Druid Tricks (Druids tricks of the trade)
A variety of tricks that a druid character might regularly use to forward his personal goals and those of the druid order.
The Quintessential Druid
Author Robin O. Duke
Series The Quintessential Series
Publisher Mongoose Publishing
Publish date 2002
Druid Lifestyles
The SRD offers a system for monitoring the lifestyles of characters, describing the various standards of living a character might choose to maintain depending on how much the character is willing to spend each month. Out in the wilderness, where druids prefer to spend their time, money has no relevance at all. A druid can instead use his own wits to feed himself when not in the city. A character with the Wilderness Lore skill should be able to survive without having to pay anything.
Any character who can spend at least one week out of every four out in the wilderness hunting, and is willing to live in a home he constructed using his own hands, can greatly reduce the cost of living. Such characters can only maintain a self-sufficient, meagre, poor or common lifestyle. The character reduces the monthly cost of these lifestyles by 1 gp for every two ranks he has in the Wilderness Lore skill. A character with four ranks in Wilderness Lore can sustain a self-sufficient living at no cost at all. This only reduces the cost of living; it takes more than this to actually make a living from the wilderness.
A character can also use the Wilderness Lore skill to make a living. Doing so requires one week of dedicated work. The character makes Wilderness Lore check and divides the result by 2 to determine how many silver pieces he makes that week. This involves hunting for game and selling it at a local market to traders. A character who reduces his living expenses based on his Wilderness Lore skill suffers a -5 penalty to any profit making checks using Wilderness Lore.
Tracking druids
Any druid who has reached 3rd level and acquired the Woodland Stride class ability is almost impossible to track in natural surroundings. Even an experienced ranger would find no visible trail to follow but other druids are far more difficult to hide from. By peering into the boundary between the real world and The Otherworld, a druid can make out the slight mystical trail even an experienced druid leaves behind him.
To use this ability, the character must partially immerse himself in The Otherworld (following all the normal rules outlined in The Otherworld). The character must also have the Track feat and must use his Wilderness Lore skill to trail the druid normally. Because the information the druid is using is of a mystical nature, experienced druids leave less of a trail than others, so a character should apply an increase to the Wilderness Lore difficulty equal to the caster level of the druid the character is trailing.
The Bounty of Nature
Most magic items require two different types of ingredients. The principal ingredients are very specific and cannot be provided by foraging. In addition to the principal ingredients, magic items and herbal recipes include secondary ingredients. Secondary ingredients must have certain base mystical qualities but they play a supporting roll in the creation. Often, they need only have properties that are neutral to, or do not directly oppose, the magical nature of the item being created. These secondary ingredients constitute (30+2d20) % of any particular magical item formula.
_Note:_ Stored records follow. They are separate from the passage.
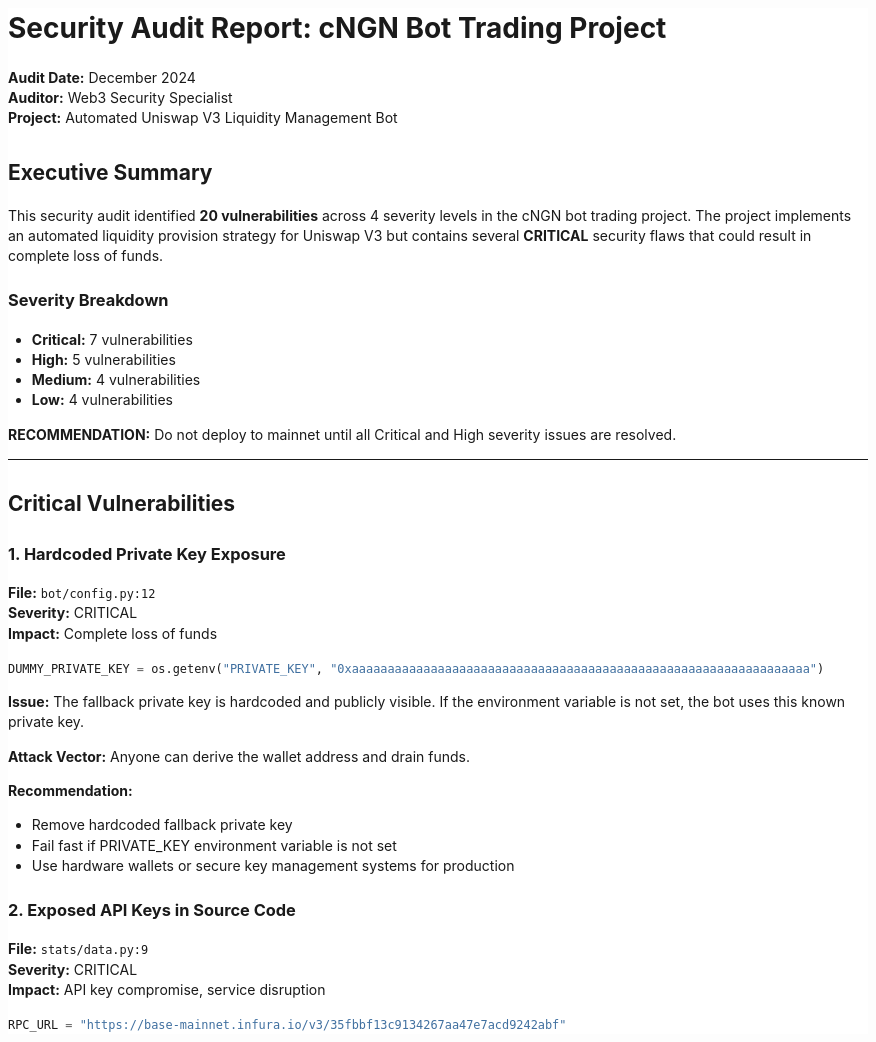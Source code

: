 # Security Audit Report: cNGN Bot Trading Project

**Audit Date:** December 2024  
**Auditor:** Web3 Security Specialist  
**Project:** Automated Uniswap V3 Liquidity Management Bot  

## Executive Summary

This security audit identified **20 vulnerabilities** across 4 severity levels in the cNGN bot trading project. The project implements an automated liquidity provision strategy for Uniswap V3 but contains several **CRITICAL** security flaws that could result in complete loss of funds.

### Severity Breakdown
- **Critical:** 7 vulnerabilities
- **High:** 5 vulnerabilities  
- **Medium:** 4 vulnerabilities
- **Low:** 4 vulnerabilities

**RECOMMENDATION:** Do not deploy to mainnet until all Critical and High severity issues are resolved.

---

## Critical Vulnerabilities

### 1. Hardcoded Private Key Exposure
**File:** `bot/config.py:12`  
**Severity:** CRITICAL  
**Impact:** Complete loss of funds

```python
DUMMY_PRIVATE_KEY = os.getenv("PRIVATE_KEY", "0xaaaaaaaaaaaaaaaaaaaaaaaaaaaaaaaaaaaaaaaaaaaaaaaaaaaaaaaaaaaaaaaa")
```

**Issue:** The fallback private key is hardcoded and publicly visible. If the environment variable is not set, the bot uses this known private key.

**Attack Vector:** Anyone can derive the wallet address and drain funds.

**Recommendation:**
- Remove hardcoded fallback private key
- Fail fast if PRIVATE_KEY environment variable is not set
- Use hardware wallets or secure key management systems for production

### 2. Exposed API Keys in Source Code
**File:** `stats/data.py:9`  
**Severity:** CRITICAL  
**Impact:** API key compromise, service disruption

```python
RPC_URL = "https://base-mainnet.infura.io/v3/35fbbf13c9134267aa47e7acd9242abf"
```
A druid using foraging can easily provide secondary ingredients.
Before a character can begin foraging, he should calculate the creation cost for the magic item or herbal formula. For each magic item, the Games Master will roll 2d20 to calculate what percentage of this cost can be supplied by foraging. The character than calculate the cost of the foraged materials in silver pieces.
Once the character has this value in silver pieces, he can begin to forage for appropriate ingredients. The druid may make a Wilderness Lore check. Each check represents a single week of foraging and has a DC of 15. If the character fails the check, he fails to find anything of any worth that week. If the character succeeds, he multiplies the check result by 15 to determine the silver piece worth of what he found that week.
The character makes these checks once a week until he has found sufficient ingredients for his creation or until he decides to buy the rest normally. Either way, ingredients found while foraging for one creation cannot be used in the creation of any other item.
Craft and Foraging
druids make extensive use of tools, clothes and equipment they manufacture themselves. Between their knowledge of the wilderness and their skills with the Crafts, many druids produce their clothes, weapons and the like at a mere fraction of the usual cost. By foraging in the forest and using only natural materials in their constructions, druids can use their Craft skills at no cost to themselves at all.
It is only possible to use these rules when the required raw materials could be found in the druid’s local environment. Wood weapons, wicker baskets, paper, bows, leather, paints (usually limited to black, dark blue, green, dark red-browns, brown, slate, tan, and yellow), simple pottery, simple mud bricks, some poisons, wool and other natural clothes can all be produced using this system.
To manufacture something at no cost, the character must use both an appropriate Craft skill and his Wilderness Lore skill. The character calculates the difficulty for the Craft check as normal. This is the difficulty for both the Craft check and the Wilderness Lore check. The character makes one Craft check and one Wilderness Lore check each week. If both these checks are successful, multiply the lowest roll by the base Difficulty Class and divide the result by 2 to determine the artisan’s progress.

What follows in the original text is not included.